> **TASK DIRECTIONS**: Identify all lines in the listing that include the word "with", and copy them out.

> **DATA FOR THE TASK**:
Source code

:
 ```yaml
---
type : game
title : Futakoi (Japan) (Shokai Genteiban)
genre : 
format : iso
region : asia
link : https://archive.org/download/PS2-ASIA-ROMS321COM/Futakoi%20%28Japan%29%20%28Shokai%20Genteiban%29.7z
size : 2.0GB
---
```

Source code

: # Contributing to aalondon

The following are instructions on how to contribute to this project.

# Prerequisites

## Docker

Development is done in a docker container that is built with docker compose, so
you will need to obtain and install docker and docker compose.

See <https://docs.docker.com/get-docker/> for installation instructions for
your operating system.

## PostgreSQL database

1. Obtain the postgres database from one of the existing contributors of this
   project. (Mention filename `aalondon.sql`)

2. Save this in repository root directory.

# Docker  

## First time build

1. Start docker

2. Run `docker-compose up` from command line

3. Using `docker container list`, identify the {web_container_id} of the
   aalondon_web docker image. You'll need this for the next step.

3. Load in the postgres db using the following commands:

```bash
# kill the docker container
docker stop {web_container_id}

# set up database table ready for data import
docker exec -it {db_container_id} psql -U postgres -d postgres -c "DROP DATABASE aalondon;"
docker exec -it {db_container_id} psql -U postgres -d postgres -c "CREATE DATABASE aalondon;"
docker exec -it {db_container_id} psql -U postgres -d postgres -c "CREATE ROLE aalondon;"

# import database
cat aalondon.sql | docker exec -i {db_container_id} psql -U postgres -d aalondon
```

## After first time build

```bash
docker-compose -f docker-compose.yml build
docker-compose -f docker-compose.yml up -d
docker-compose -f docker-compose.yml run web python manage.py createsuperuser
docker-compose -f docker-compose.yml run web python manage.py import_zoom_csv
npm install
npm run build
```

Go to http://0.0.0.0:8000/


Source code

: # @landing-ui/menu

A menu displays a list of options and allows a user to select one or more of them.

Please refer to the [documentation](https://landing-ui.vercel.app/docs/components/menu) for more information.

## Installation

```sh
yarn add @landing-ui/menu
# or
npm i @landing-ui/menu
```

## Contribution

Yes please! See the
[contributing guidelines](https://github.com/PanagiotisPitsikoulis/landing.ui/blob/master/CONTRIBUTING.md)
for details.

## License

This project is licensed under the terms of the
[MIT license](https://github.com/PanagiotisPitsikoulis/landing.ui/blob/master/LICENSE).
...
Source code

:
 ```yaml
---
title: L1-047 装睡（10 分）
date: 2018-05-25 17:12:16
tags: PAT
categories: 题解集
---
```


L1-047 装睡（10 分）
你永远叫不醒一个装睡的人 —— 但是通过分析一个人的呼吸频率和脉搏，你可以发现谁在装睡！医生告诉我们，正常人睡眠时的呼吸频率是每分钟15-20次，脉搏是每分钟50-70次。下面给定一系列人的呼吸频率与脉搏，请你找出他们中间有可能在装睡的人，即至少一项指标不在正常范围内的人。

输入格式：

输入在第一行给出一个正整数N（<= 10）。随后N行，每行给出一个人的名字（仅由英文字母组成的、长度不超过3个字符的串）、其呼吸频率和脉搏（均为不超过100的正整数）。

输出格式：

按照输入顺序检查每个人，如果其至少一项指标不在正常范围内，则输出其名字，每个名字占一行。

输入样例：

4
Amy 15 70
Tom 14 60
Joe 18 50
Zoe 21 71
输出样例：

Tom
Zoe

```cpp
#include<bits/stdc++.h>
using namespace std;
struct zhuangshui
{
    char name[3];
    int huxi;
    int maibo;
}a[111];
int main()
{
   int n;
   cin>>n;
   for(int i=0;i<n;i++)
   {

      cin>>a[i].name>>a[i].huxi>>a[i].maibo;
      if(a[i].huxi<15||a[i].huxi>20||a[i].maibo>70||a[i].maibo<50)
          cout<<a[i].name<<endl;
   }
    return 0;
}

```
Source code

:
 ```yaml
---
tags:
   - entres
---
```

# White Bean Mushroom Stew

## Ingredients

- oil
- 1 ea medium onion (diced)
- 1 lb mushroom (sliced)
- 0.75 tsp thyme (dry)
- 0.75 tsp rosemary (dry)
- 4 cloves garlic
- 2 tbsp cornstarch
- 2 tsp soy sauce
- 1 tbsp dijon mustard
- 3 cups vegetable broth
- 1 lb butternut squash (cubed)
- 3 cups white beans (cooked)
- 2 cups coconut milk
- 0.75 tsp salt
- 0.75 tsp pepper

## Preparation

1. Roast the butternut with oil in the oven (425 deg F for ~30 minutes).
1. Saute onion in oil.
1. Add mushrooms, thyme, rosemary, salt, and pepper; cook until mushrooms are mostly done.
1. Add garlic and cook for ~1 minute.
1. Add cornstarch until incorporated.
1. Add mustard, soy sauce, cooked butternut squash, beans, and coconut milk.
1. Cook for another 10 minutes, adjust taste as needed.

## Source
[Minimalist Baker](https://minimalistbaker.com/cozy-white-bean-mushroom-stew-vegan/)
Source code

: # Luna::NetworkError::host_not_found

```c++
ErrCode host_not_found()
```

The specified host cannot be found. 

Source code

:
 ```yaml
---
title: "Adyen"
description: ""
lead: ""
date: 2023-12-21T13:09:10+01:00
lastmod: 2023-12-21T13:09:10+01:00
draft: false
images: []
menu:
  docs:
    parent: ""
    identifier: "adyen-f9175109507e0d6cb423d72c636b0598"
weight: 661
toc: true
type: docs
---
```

> **RESPONSE AREA**:
Development is done in a docker container that is built with docker compose, so
1. Roast the butternut with oil in the oven (425 deg F for ~30 minutes).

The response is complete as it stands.